Ensure messenger credibility
Aside from operating fundamentals, erosion of trust with investors can happen when the company’s primary “messenger” is increasingly viewed as untrustworthy. In public companies, the messenger is usually the CEO.
For reasons best left to communication and sociology experts, some CEOs come across as credible and trustworthy, and some don’t. It became clear in 2018 that Facebook CEO Mark Zuckerberg has a credibility problem.
Though the board of Facebook is constrained from doing a whole lot given the company’s ownership structure, the moral of the story is that boards need to act quickly when the trustworthiness quotient of the CEO is deteriorating.
There are three fundamental choices: 1) require the CEO to undertake immersive communication training; 2) if the CEO won’t do that, or if the training isn’t effective, then the company should appoint another officer or director as the company’s spokesperson; and/or 3) terminate the CEO. When boards become aware that the CEO has a material credibility problem, inaction is not an option.
Drop the other shoe
Another principal way that companies erode trust with investors is when bad news comes out in dribs and drabs, typically after public attestations to the contrary. In another era, the “deflect, delay, and deny” strategy had a chance of working because information wasn’t a mouse-click away. That communication methodology is challenging to effectuate in today’s marketplace, and the result is always the same: investors get trained to wait for the other shoe to drop.

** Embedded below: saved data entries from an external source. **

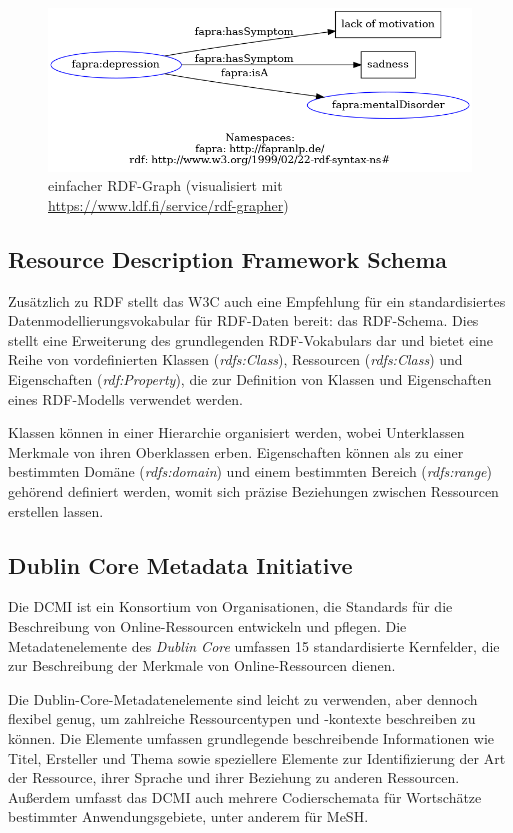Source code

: \begin{figure}[h]
    \centering
    \includegraphics[width=\textwidth]{pictures/rdf-graph.png}
    \caption{einfacher RDF-Graph (visualisiert mit \url{https://www.ldf.fi/service/rdf-grapher})}
    \label{fig:rdfgraph}
\end{figure}

\subsection{Resource Description Framework Schema}

Zusätzlich zu RDF stellt das W3C auch eine Empfehlung für ein standardisiertes Datenmodellierungsvokabular für RDF-Daten bereit: das RDF-Schema. Dies stellt eine Erweiterung des grundlegenden RDF-Vokabulars dar und bietet eine Reihe von vordefinierten Klassen (\emph{rdfs:Class}), Ressourcen (\emph{rdfs:Class}) und Eigenschaften (\emph{rdf:Property}), die zur Definition von Klassen und Eigenschaften eines RDF-Modells verwendet werden.

Klassen können in einer Hierarchie organisiert werden, wobei Unterklassen Merkmale von ihren Oberklassen erben. Eigenschaften können als zu einer bestimmten Domäne (\emph{rdfs:domain}) und einem bestimmten Bereich (\emph{rdfs:range}) gehörend definiert werden, womit sich präzise Beziehungen zwischen Ressourcen erstellen lassen.



\subsection{Dublin Core Metadata Initiative}
Die \ac{DCMI}\cite{DCMI_dcmi_2022} ist ein Konsortium von Organisationen, die Standards für die Beschreibung von Online-Ressourcen entwickeln und pflegen. Die Metadatenelemente des \emph{Dublin Core} umfassen 15 standardisierte Kernfelder, die zur Beschreibung der Merkmale von Online-Ressourcen dienen.

Die Dublin-Core-Metadatenelemente sind leicht zu verwenden, aber dennoch flexibel genug, um zahlreiche Ressourcentypen und -kontexte beschreiben zu können. Die Elemente umfassen grundlegende beschreibende Informationen wie Titel, Ersteller und Thema sowie speziellere Elemente zur Identifizierung der Art der Ressource, ihrer Sprache und ihrer Beziehung zu anderen Ressourcen. Außerdem umfasst das \ac{DCMI} auch mehrere Codierschemata für Wortschätze bestimmter Anwendungsgebiete, unter anderem für \ac{MeSH}.



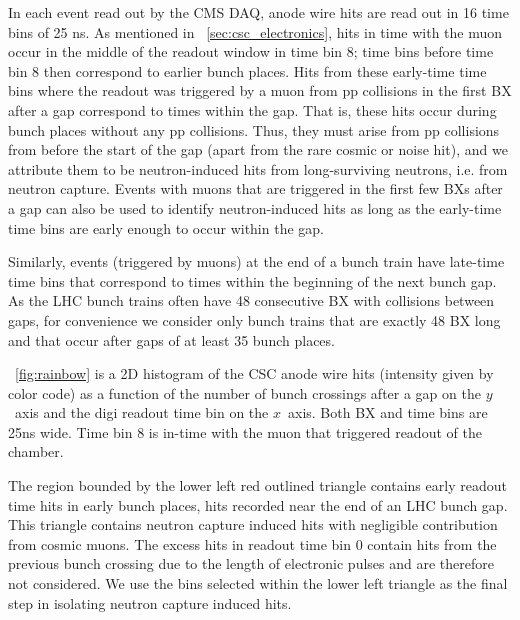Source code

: 
In each event read out by the CMS DAQ, anode wire hits are read out in 16 time bins of 25 ns. As mentioned in \Sec~\ref{sec:csc_electronics}, hits in time with the muon occur in the middle of the readout window in time bin 8; time bins before time bin 8 then correspond to earlier bunch places. Hits from these early-time time bins where the readout was triggered by a muon from pp collisions in the first BX after a gap correspond to times within the gap. That is, these hits occur during bunch places without any pp collisions. Thus, they must arise from pp collisions from before the start of the gap (apart from the rare cosmic or noise hit), and we attribute them to be neutron-induced hits from long-surviving neutrons, i.e. from neutron capture. Events with muons that are triggered in the first few BXs after a gap can also be used to identify neutron-induced hits as long as the early-time time bins are early enough to occur within the gap. 

Similarly, events (triggered by muons) at the end of a bunch train have late-time time bins that correspond to times within the beginning of the next bunch gap. As the LHC bunch trains often have 48 consecutive BX with collisions between gaps, for convenience we consider only bunch trains that are exactly 48 BX long and that occur after gaps of at least 35 bunch places. 

\Fig~\ref{fig:rainbow} is a 2D histogram of the CSC anode wire hits (intensity given by color code) as a function of the number of bunch crossings after a gap on the $y$~axis and the digi readout time bin on the $x$~axis. Both BX and time bins are 25\unit{ns} wide. Time bin 8 is in-time with the muon that triggered readout of the chamber.


The region bounded by the lower left red outlined triangle contains early readout time hits in early bunch places, \ie hits recorded near the end of an LHC bunch gap. This triangle contains neutron capture induced hits with negligible contribution from cosmic muons. The excess hits in readout time bin 0 contain hits from the previous bunch crossing due to the length of electronic pulses and are therefore not considered. We use the bins selected within the lower left triangle as the final step in isolating neutron capture induced hits. 

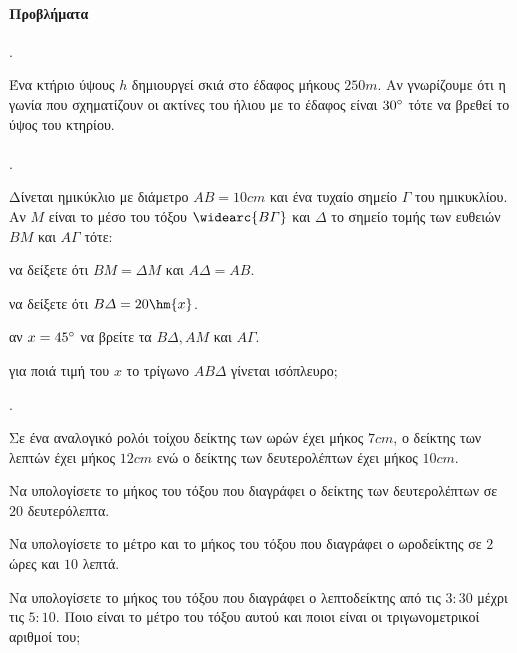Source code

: \documentclass[11pt,a4paper,twocolumn]{article}
\newcounter{askhsh}
\newcommand{\askhsh}{\large\theaskhsh.\ \addtocounter{askhsh}{1}}
\newcommand{\roloi}[4][]{
\draw[line width=.5mm,#1] (0,0) circle(2);
\foreach \n in {1,2,...,12}{
\tkzDefPoint(30*\n-90:2){A_\n}
\node at (-30*\n+90:1.65){\n};}
\draw[plm,,#1] (0,0)--(90-30*#2-0.5*#3:1);
\draw[pl,#1] (0,0)--(90-6*#3-0.1*#4:1.5);
\draw[#1](0,0)--(90-6*#4:1.2);
\tkzDrawPoint[fill=#1,color=#1](0,0)
\foreach \s in {1,2,...,12}{
\draw[#1](90-30*\s:1.85)--(90-30*\s:2);}
\foreach \t in {1,2,...,60}{
\draw[#1](90-6*\t:1.93)--(90-6*\t:2);}}
\begin{document}
\paragraph{Προβλήματα}
\askhsh Ένα κτήριο ύψους $ h $ δημιουργεί σκιά στο έδαφος μήκους $ 250m $. Αν γνωρίζουμε ότι η γωνία που σχηματίζουν οι ακτίνες του ήλιου με το έδαφος είναι $ 30\degree $ τότε να βρεθεί το ύψος του κτηρίου.\\\\
\askhsh Δίνεται ημικύκλιο με διάμετρο $ AB=10cm $ και ένα τυχαίο σημείο $ \varGamma $ του ημικυκλίου. Αν $ M $ είναι το μέσο του τόξου $ \widearc{B\varGamma} $ και $ \varDelta $ το σημείο τομής των ευθειών $ BM $ και $ A\varGamma $ τότε:
\begin{center}
\end{center}
\begin{alist}
\item να δείξετε ότι $ BM=\varDelta M $ και $ A\varDelta=AB $.
\item να δείξετε ότι $ B\varDelta=20\hm{x} $.
\item αν $ x=45\degree $ να βρείτε τα $ B\varDelta,AM $ και $ A\varGamma $.
\item για ποιά τιμή του $ x $ το τρίγωνο $ AB\varDelta $ γίνεται ισόπλευρο;
\end{alist}
\askhsh Σε ένα αναλογικό ρολόι τοίχου δείκτης των ωρών έχει μήκος $ 7cm $, ο δείκτης των λεπτών έχει μήκος $ 12cm $ ενώ ο δείκτης των δευτερολέπτων έχει μήκος $ 10cm $.
\begin{center}
\end{center}
\begin{alist}
\item Να υπολογίσετε το μήκος του τόξου που διαγράφει ο δείκτης των δευτερολέπτων σε $ 20 $ δευτερόλεπτα.
\item Να υπολογίσετε το μέτρο και το μήκος του τόξου που διαγράφει ο ωροδείκτης σε $ 2 $ ώρες και $ 10 $ λεπτά.
\item Να υπολογίσετε το μήκος του τόξου που διαγράφει ο λεπτοδείκτης από τις $ 3:30 $ μέχρι τις $ 5:10 $. Ποιο είναι το μέτρο του τόξου αυτού και ποιοι είναι οι τριγωνομετρικοί αριθμοί του;
\end{alist}
\end{document}
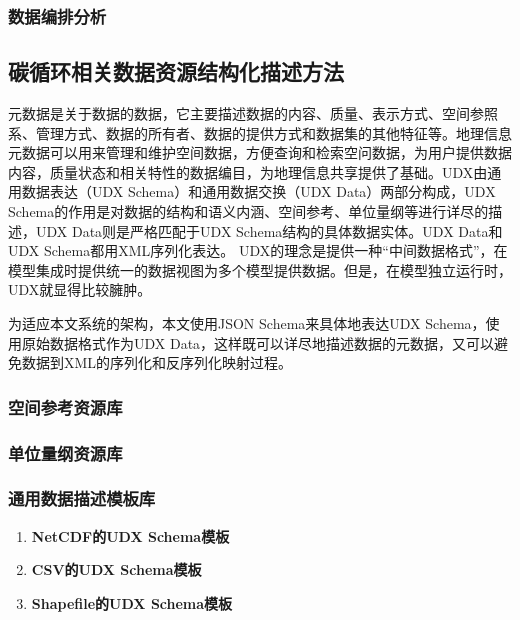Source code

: \subsubsection{数据编排分析}

\subsection{碳循环相关数据资源结构化描述方法}
元数据是关于数据的数据，它主要描述数据的内容、质量、表示方式、空间参照系、管理方式、数据的所有者、数据的提供方式和数据集的其他特征等。地理信息元数据可以用来管理和维护空间数据，方便查询和检索空问数据，为用户提供数据内容，质量状态和相关特性的数据编目，为地理信息共享提供了基础。UDX由通用数据表达（UDX Schema）和通用数据交换（UDX Data）两部分构成，UDX Schema的作用是对数据的结构和语义内涵、空间参考、单位量纲等进行详尽的描述，UDX Data则是严格匹配于UDX Schema结构的具体数据实体。UDX Data和UDX Schema都用XML序列化表达。
UDX的理念是提供一种“中间数据格式”，在模型集成时提供统一的数据视图为多个模型提供数据。但是，在模型独立运行时，UDX就显得比较臃肿。



为适应本文系统的架构，本文使用JSON Schema来具体地表达UDX Schema，使用原始数据格式作为UDX Data，这样既可以详尽地描述数据的元数据，又可以避免数据到XML的序列化和反序列化映射过程。

\subsubsection{空间参考资源库}

\subsubsection{单位量纲资源库}

\subsubsection{通用数据描述模板库}

\begin{enumerate}[(1)]
\item \textbf{NetCDF的UDX Schema模板}
\item \textbf{CSV的UDX Schema模板}
\item \textbf{Shapefile的UDX Schema模板}
\end{enumerate}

From a buy-side perspective, bad news always needs to be delivered in a timely, transparent, and thorough manner. In 2018, Facebook broke this rule more than once, and it’s going to be arduous for Zuckerberg and Chief Operating Officer Sheryl Sandberg to recover their stature with investors, US legislators and regulators, and foreign governments.
There is never a good time to deliver bad news, but deflecting, delaying, and denying is always going to make matters worse.
Sunset certain share structures
It’s impossible to discuss Facebook without alluding to its share structure. Zuckerberg owns nearly 60 percent of the voting shares of the company, predominantly by virtue of a special class of stock that gets 10 votes per share.
As many experts have noted, including Commissioner Robert L. Jackson Jr. of the US Securities and Exchange Commission, dual class structures can be beneficial for a period of time because they allow visionary entrepreneurs to build for the longer term without fear of losing their jobs due to pressure from investors with a shorter-term focus. But, as noted by the Council of Institutional Investors (CII), the gains associated with dual class structures tend to wane over time and become an impediment to shareholder value creation. CII and others have argued that dual class structures should take on a “one share, one vote” structure after a maximum of seven years following an initial public offering (IPO).
Memo to founders: You hold all of your employees accountable on a daily basis because successful companies are meritocracies. Seven years post-IPO is a sufficient period of time for you to be exempted from the meritocracy you built.